Battlefield One's first expansion pack is nearly upon us and it brings with it a brand new way to play, Frontlines. Let's take a look.
Dice has taken a shine to the idea of mashing up their two most popular modes, Conquest and Rush. Operations, for example, emphasised a Rush Style march across the map while removing the necessity for teams to plant bombs on objectives - instead capturing points the conquest way, via proximity. It still wallows locked behind matchmaking, BF1's best new mode
played by very few in regions where player numbers don't always play nicely with less than transparent MM.
Frontlines again takes the ideas from Conquest and Rush and mashes them together — although Frontlines mercifully has a place in the server browser as well. The mode uses Conquest points to dictate a sense of progress across the map until finally allowing one team to finish off their opponents using the Rush style explosive system, where they plant bombs on A and B respectively.
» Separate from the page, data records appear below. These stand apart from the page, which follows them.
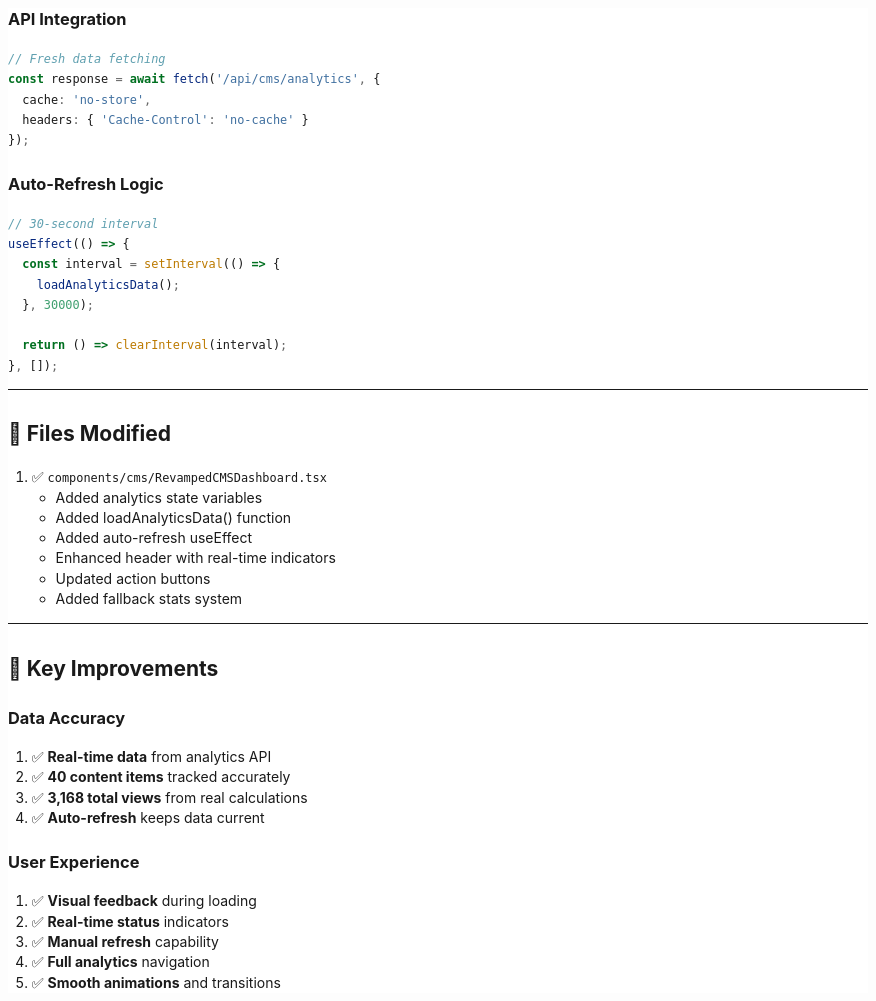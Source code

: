 ### API Integration
```typescript
// Fresh data fetching
const response = await fetch('/api/cms/analytics', {
  cache: 'no-store',
  headers: { 'Cache-Control': 'no-cache' }
});
```

### Auto-Refresh Logic
```typescript
// 30-second interval
useEffect(() => {
  const interval = setInterval(() => {
    loadAnalyticsData();
  }, 30000);

  return () => clearInterval(interval);
}, []);
```

---

## 📝 Files Modified

1. ✅ `components/cms/RevampedCMSDashboard.tsx`
   - Added analytics state variables
   - Added loadAnalyticsData() function
   - Added auto-refresh useEffect
   - Enhanced header with real-time indicators
   - Updated action buttons
   - Added fallback stats system

---

## 🎯 Key Improvements

### Data Accuracy
1. ✅ **Real-time data** from analytics API
2. ✅ **40 content items** tracked accurately
3. ✅ **3,168 total views** from real calculations
4. ✅ **Auto-refresh** keeps data current

### User Experience
1. ✅ **Visual feedback** during loading
2. ✅ **Real-time status** indicators
3. ✅ **Manual refresh** capability
4. ✅ **Full analytics** navigation
5. ✅ **Smooth animations** and transitions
For example, the game begins with a battle over point B. Your team captures the point, so we move to point C. Being strong of spirit, my team captures point C, and then quickly takes B, so the front shifts to point A. An entire squad on your team rage quits, and the numbers advantage allows my team to capture A. Your team now defends two Rush objectives A and B (denoted by different icons) while mine attacks. We blow up objective A but we run out of tickets before we can destroy B — the front is pushed back, and my team needs to Capture A again to make another push on the objective. This back-and-forth persists, until eventually my team, with its superior numbers and having the advantage of my presence, wins the game.
This creates interesting tactics and strategy as teams attempt to take the entire map off their enemy. Even during our short amount of playtime — 12 ish hours — we still saw teams actively gaming the system when they knew they had the advantage. Sometimes when capturing point B and knowing that they would immediately then need to capture point C, squads with linger at point C while the rest of the team took point B. This means as a defender it's also in your interest to clear out the next point — especially if the other team has all but captured the zone.
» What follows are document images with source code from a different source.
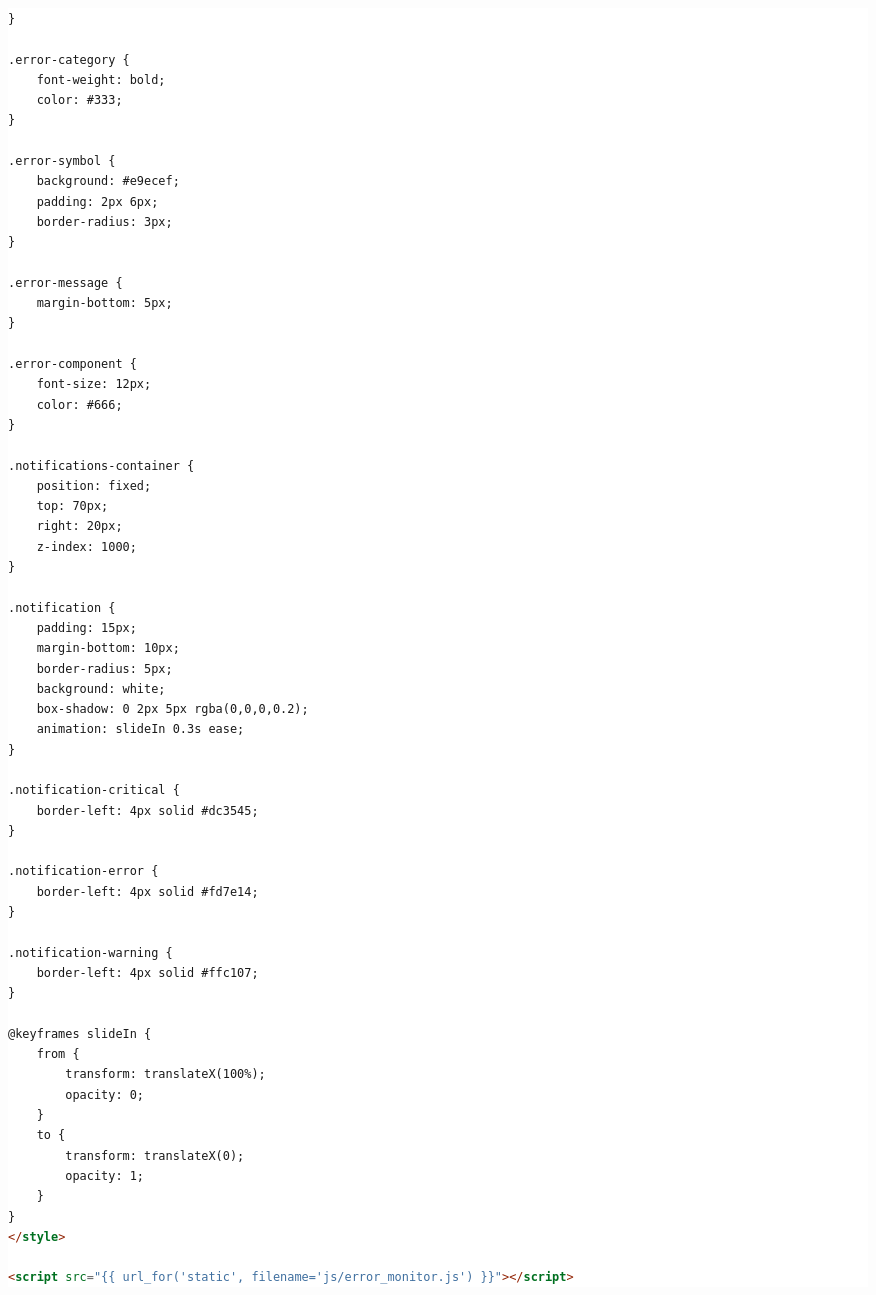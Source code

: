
```html
}

.error-category {
    font-weight: bold;
    color: #333;
}

.error-symbol {
    background: #e9ecef;
    padding: 2px 6px;
    border-radius: 3px;
}

.error-message {
    margin-bottom: 5px;
}

.error-component {
    font-size: 12px;
    color: #666;
}

.notifications-container {
    position: fixed;
    top: 70px;
    right: 20px;
    z-index: 1000;
}

.notification {
    padding: 15px;
    margin-bottom: 10px;
    border-radius: 5px;
    background: white;
    box-shadow: 0 2px 5px rgba(0,0,0,0.2);
    animation: slideIn 0.3s ease;
}

.notification-critical {
    border-left: 4px solid #dc3545;
}

.notification-error {
    border-left: 4px solid #fd7e14;
}

.notification-warning {
    border-left: 4px solid #ffc107;
}

@keyframes slideIn {
    from {
        transform: translateX(100%);
        opacity: 0;
    }
    to {
        transform: translateX(0);
        opacity: 1;
    }
}
</style>

<script src="{{ url_for('static', filename='js/error_monitor.js') }}"></script>
```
During the zoning phase of the game mode the back and forth was as involved as it ever is in Conquest although it follows an entirely linear progression. The frantic traversal across the map as both teams battle over a single point is classic Battlefield — the only thing missing is the option to abandon an offensive that isn't working and try something different.
The Rush phase is also classic Rush, as it should be, and the defenders are forced to hold out the attacking team until they have bled all the attackers tickets. Last ditch, all or nothing defences seem par for the course here, which is also classic battlefield. A few times I switched to support to bombard the Rush objectives with mortar shells — forcing the attackers to come find me so they could secure the plant.
In execution it feels uniquely Battlefield, even if I know it isn't as a mode. Other games, like Homefront or… well, Frontlines: Fuel of War, obviously leaned heavily on the concept of the moving front. The truth is, I was a fan of this in both of these games — I think the moving front is a wholly compelling concept, even if I'm obviously a fan of the conquest model as well. It works well in Battlefield because it leans on familiar concepts — the core of what I think Battlefield 1 has done so well is lean on ideas meted out over the course of the game's history and then combined it in satisfying ways.
If it has any drawbacks, it's that it is pretty susceptible to one team tilting and the game being over too quickly. It can definitely feel lopsided, especially if one team outnumbers the other. The other issue is that with singular objectives, snipers have even more excuses to pitch tents — there are even fewer places they need to look at across the map than usual.
All up though, it feels like a very satisfying addition to a game I already thoroughly enjoy, and I'm looking forward to playing it when the DLC drops — which is tomorrow for Premium Pass holders — a business model I'm very much not crazy about — and two weeks from tomorrow for the rest of us.